Satanic Ritual Abuse - Dissociative Identity Disorder

Dissociative Identity Disorder

SRA has been linked to dissociative identity disorder (DID, formerly referred to as multiple personality disorder or MPD), with many DID patients also alleging cult abuse. Many DID patients report memories that they allege are forms of ritual abuse though most are undocumented. The first person to write a first-person narrative about SRA was Michelle Smith, co-author of Michelle Remembers; Smith was diagnosed with DID by her therapist and later husband Lawrence Pazder.

A survey investigating 12,000 cases of alleged SRA found that most were diagnosed with DID as well as post-traumatic stress disorder. The level of dissociation in a sample of women alleging SRA was found to be higher than a comparable sample of non-SRA peers, approaching the levels shown by patients diagnosed with DID. A sample of patients diagnosed with DID and reporting childhood SRA also present other symptoms including "dissociative states with satanic overtones, severe post-traumatic stress disorder, survivor guilt, bizarre self abuse, unusual fears, sexualization of sadistic impulses, indoctrinated beliefs, and substance abuse". Commenting on the study, Philip Coons stated that patients were held together in a ward dedicated to dissociative disorders with ample opportunity to socialize, that the memories were recovered through the use of hypnosis (which he considers questionable). No cases were referred to law enforcement for verification, nor was verification attempted through family members. Coons also pointed out that existing injuries could have been self-inflicted, that the experiences reported were "strikingly similar" and that "many of the SRA reports developed while patients were hospitalized". The reliability of memories of DID clients who alleged SRA in treatment has been questioned and a point of contention in the popular media and with clinicians; many of the allegations made are fundamentally impossible and alleged survivors lack the physical scars that would result were their allegations true.

Many women claiming to be SRA survivors have been diagnosed as sufferers of DID, and it is unclear if their claims of childhood abuse are accurate or a manifestation of their diagnosis. A sampling of 29 patients who presented with SRA, 22 were diagnosed with dissociative disorders including DID. The authors noted that 58% of the SRA claims appeared in the years following the Geraldo Rivera special on SRA and a further 34% following a workshop on SRA presented in the area; in only two patients were the memories elicited without the use of "questionable therapeutic practices for memory retrieval." Claims of SRA by DID patients have been called "...often nothing more than fantastic pseudomemories implanted or reinforced in psychotherapy" and SRA as a cultural script of the perception of DID. Some believe that memories of SRA are solely iatrogenically implanted memories from suggestive therapeutic techniques, though this has been criticized by Daniel Brown, Alan Scheflin and Corydon Hammond for what they argue as over-reaching the scientific data that supports an iatrogenic theory.

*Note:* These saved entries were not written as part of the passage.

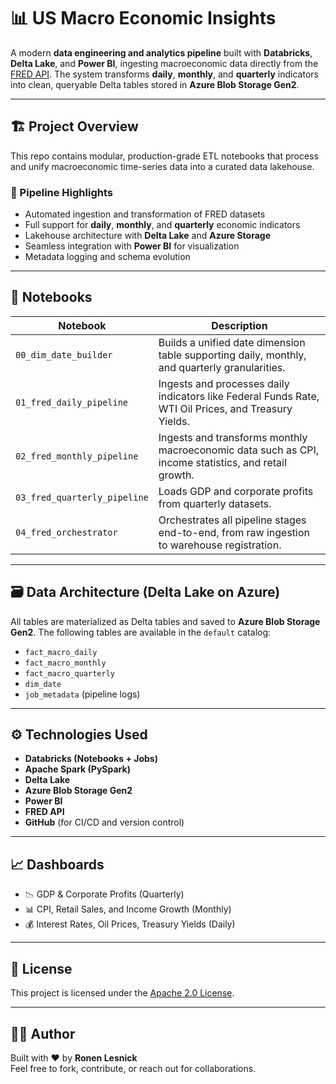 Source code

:# 📊 US Macro Economic Insights

A modern **data engineering and analytics pipeline** built with **Databricks**, **Delta Lake**, and **Power BI**, ingesting macroeconomic data directly from the [FRED API](https://fred.stlouisfed.org/). The system transforms **daily**, **monthly**, and **quarterly** indicators into clean, queryable Delta tables stored in **Azure Blob Storage Gen2**.

---

## 🏗️ Project Overview

This repo contains modular, production-grade ETL notebooks that process and unify macroeconomic time-series data into a curated data lakehouse.

### 🔁 Pipeline Highlights

- Automated ingestion and transformation of FRED datasets
- Full support for **daily**, **monthly**, and **quarterly** economic indicators
- Lakehouse architecture with **Delta Lake** and **Azure Storage**
- Seamless integration with **Power BI** for visualization
- Metadata logging and schema evolution

---

## 📁 Notebooks

| Notebook | Description |
|----------|-------------|
| `00_dim_date_builder` | Builds a unified date dimension table supporting daily, monthly, and quarterly granularities. |
| `01_fred_daily_pipeline` | Ingests and processes daily indicators like Federal Funds Rate, WTI Oil Prices, and Treasury Yields. |
| `02_fred_monthly_pipeline` | Ingests and transforms monthly macroeconomic data such as CPI, income statistics, and retail growth. |
| `03_fred_quarterly_pipeline` | Loads GDP and corporate profits from quarterly datasets. |
| `04_fred_orchestrator` | Orchestrates all pipeline stages end-to-end, from raw ingestion to warehouse registration. |

---

## 🗃️ Data Architecture (Delta Lake on Azure)

All tables are materialized as Delta tables and saved to **Azure Blob Storage Gen2**. The following tables are available in the `default` catalog:

- `fact_macro_daily`
- `fact_macro_monthly`
- `fact_macro_quarterly`
- `dim_date`
- `job_metadata` (pipeline logs)

---

## ⚙️ Technologies Used

- **Databricks (Notebooks + Jobs)**
- **Apache Spark (PySpark)**
- **Delta Lake**
- **Azure Blob Storage Gen2**
- **Power BI**
- **FRED API**
- **GitHub** (for CI/CD and version control)

---

## 📈 Dashboards


- 📉 GDP & Corporate Profits (Quarterly)
- 📊 CPI, Retail Sales, and Income Growth (Monthly)
- 💰 Interest Rates, Oil Prices, Treasury Yields (Daily)
---


## 📄 License

This project is licensed under the [Apache 2.0 License](LICENSE).

---

## 👨‍💻 Author

Built with ❤️ by **Ronen Lesnick**  
Feel free to fork, contribute, or reach out for collaborations.
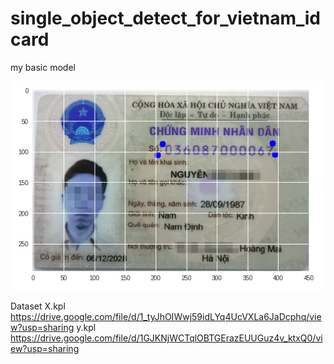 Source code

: # single_object_detect_for_vietnam_idcard
my basic model

![Alt text](./output/output1.PNG?raw=true "Title")

Dataset
X.kpl  https://drive.google.com/file/d/1_tyJhOIWwj59idLYq4UcVXLa6JaDcphq/view?usp=sharing
y.kpl  https://drive.google.com/file/d/1GJKNjWCTqlOBTGErazEUUGuz4v_ktxQ0/view?usp=sharing
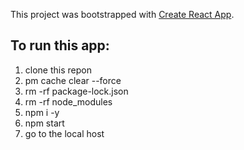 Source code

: This project was bootstrapped with [Create React App](https://github.com/facebook/create-react-app).

## To run this app:
1. clone this repon
2. pm cache clear --force
3. rm -rf package-lock.json
4. rm -rf node_modules
5. npm i -y
6. npm start
7. go to the local host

Others have criticized Hammond specifically for using therapeutic techniques to gather information from clients that rely solely on information fed by the therapist in a manner that highly suggests iatrogenesis. Skeptics claimed that the increase in DID diagnosis on the 1980s and 1990s and its association with memories of SRA is evidence of malpractice by treating professionals.

Much of the body of literature on the treatment of ritually abused patients focuses on dissociative disorders.

Two "survivors" have re-evaluated their own allegations of SRA, believing the memories of satanic ritual abuse were the result attempt to deal with actual abuse using dissociative processes that produced false memories.